■ **Task brief**
Look through the data below for the line with "multiphysics problems (IMMEDIATE)''." and the line with "FA9550-23-1-0007.", then output those two and all lines in between, exactly as written.

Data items
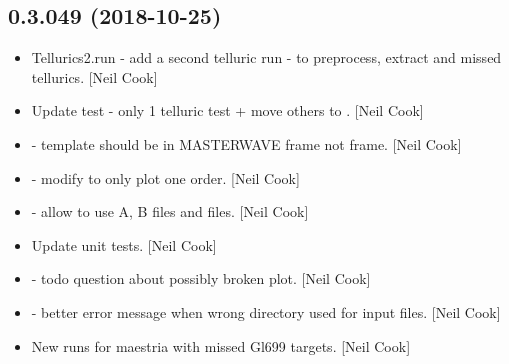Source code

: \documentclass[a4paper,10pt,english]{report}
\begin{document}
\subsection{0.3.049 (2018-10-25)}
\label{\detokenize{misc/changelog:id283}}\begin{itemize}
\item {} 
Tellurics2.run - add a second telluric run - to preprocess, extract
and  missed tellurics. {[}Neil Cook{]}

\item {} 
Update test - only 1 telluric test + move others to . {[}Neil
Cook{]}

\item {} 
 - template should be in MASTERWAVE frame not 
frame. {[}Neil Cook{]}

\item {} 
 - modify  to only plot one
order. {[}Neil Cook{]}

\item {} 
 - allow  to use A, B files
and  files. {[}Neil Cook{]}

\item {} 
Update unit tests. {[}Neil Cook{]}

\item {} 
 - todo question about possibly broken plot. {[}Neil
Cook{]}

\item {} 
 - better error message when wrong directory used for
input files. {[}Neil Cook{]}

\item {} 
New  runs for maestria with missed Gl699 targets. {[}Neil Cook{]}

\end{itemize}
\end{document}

* * *

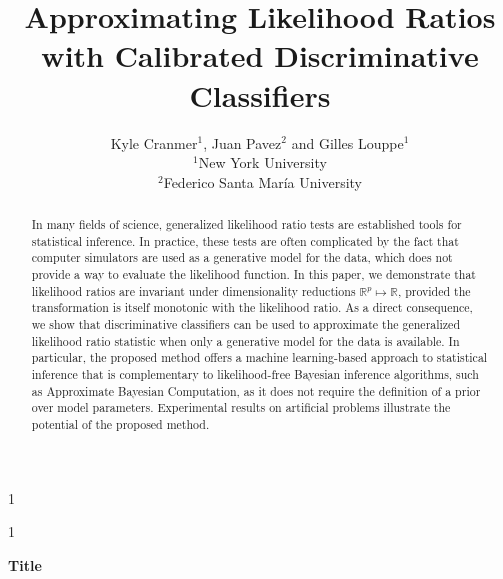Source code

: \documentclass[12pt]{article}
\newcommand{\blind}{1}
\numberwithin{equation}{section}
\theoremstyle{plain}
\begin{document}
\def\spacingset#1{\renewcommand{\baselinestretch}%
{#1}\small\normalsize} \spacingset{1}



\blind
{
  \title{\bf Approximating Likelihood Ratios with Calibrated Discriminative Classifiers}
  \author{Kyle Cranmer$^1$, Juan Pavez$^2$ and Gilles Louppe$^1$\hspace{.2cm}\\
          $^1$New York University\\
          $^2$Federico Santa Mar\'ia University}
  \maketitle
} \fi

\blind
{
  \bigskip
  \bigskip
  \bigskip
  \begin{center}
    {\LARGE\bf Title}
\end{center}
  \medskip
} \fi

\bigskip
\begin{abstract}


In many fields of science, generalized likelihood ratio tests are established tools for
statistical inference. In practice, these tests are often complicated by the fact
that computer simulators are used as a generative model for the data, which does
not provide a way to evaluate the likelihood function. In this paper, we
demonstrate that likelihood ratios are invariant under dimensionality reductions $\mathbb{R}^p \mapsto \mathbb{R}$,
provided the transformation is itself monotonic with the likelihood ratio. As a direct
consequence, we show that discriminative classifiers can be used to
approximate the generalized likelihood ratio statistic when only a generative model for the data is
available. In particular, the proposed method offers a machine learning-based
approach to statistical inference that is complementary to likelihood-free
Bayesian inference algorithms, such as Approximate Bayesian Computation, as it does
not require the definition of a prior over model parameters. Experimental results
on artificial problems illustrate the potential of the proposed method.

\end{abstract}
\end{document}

* * *

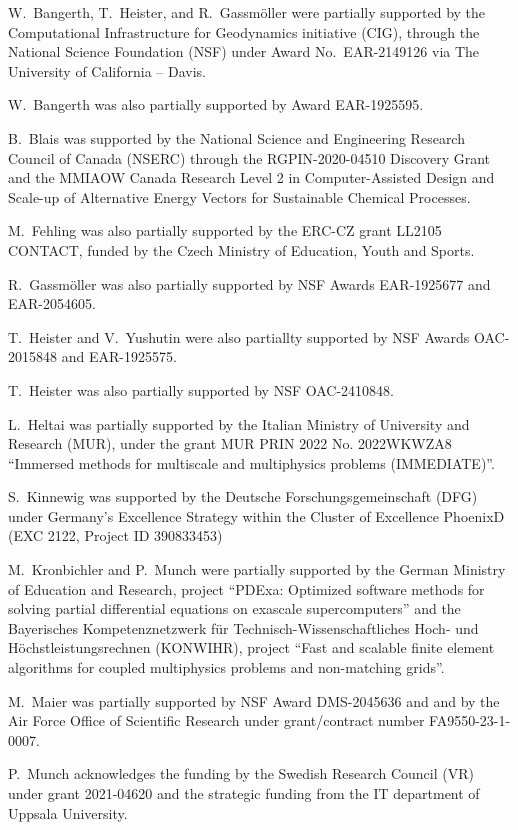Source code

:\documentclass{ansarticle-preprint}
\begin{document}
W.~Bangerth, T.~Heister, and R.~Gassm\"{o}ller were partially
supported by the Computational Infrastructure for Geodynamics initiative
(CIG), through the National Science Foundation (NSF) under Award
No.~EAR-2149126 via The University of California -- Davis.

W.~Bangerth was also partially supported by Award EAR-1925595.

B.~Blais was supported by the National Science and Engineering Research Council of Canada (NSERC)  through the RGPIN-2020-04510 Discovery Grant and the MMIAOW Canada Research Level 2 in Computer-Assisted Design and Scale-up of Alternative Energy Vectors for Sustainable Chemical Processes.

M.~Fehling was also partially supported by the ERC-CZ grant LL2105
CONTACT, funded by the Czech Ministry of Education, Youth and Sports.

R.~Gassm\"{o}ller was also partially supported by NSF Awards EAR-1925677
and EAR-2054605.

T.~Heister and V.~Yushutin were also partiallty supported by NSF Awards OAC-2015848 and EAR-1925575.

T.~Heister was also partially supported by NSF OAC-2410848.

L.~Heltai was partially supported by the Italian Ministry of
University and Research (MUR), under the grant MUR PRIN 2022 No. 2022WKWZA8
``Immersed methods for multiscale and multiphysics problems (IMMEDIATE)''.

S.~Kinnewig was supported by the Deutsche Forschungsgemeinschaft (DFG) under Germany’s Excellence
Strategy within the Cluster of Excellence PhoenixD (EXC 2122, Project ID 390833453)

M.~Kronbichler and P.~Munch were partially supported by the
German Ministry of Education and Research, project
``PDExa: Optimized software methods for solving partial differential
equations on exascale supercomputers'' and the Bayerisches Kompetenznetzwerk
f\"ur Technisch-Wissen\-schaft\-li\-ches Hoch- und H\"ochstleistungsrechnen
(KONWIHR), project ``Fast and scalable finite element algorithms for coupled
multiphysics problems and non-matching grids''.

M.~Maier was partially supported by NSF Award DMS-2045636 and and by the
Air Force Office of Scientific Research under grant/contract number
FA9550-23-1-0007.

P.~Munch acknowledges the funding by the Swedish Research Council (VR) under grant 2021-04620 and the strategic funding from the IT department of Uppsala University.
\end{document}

■ **Exercise solution**
``Immersed methods for multiscale and multiphysics problems (IMMEDIATE)''.

S.~Kinnewig was supported by the Deutsche Forschungsgemeinschaft (DFG) under Germany’s Excellence
Strategy within the Cluster of Excellence PhoenixD (EXC 2122, Project ID 390833453)

M.~Kronbichler and P.~Munch were partially supported by the
German Ministry of Education and Research, project
``PDExa: Optimized software methods for solving partial differential
equations on exascale supercomputers'' and the Bayerisches Kompetenznetzwerk
f\"ur Technisch-Wissen\-schaft\-li\-ches Hoch- und H\"ochstleistungsrechnen
(KONWIHR), project ``Fast and scalable finite element algorithms for coupled
multiphysics problems and non-matching grids''.

M.~Maier was partially supported by NSF Award DMS-2045636 and and by the
Air Force Office of Scientific Research under grant/contract number
FA9550-23-1-0007.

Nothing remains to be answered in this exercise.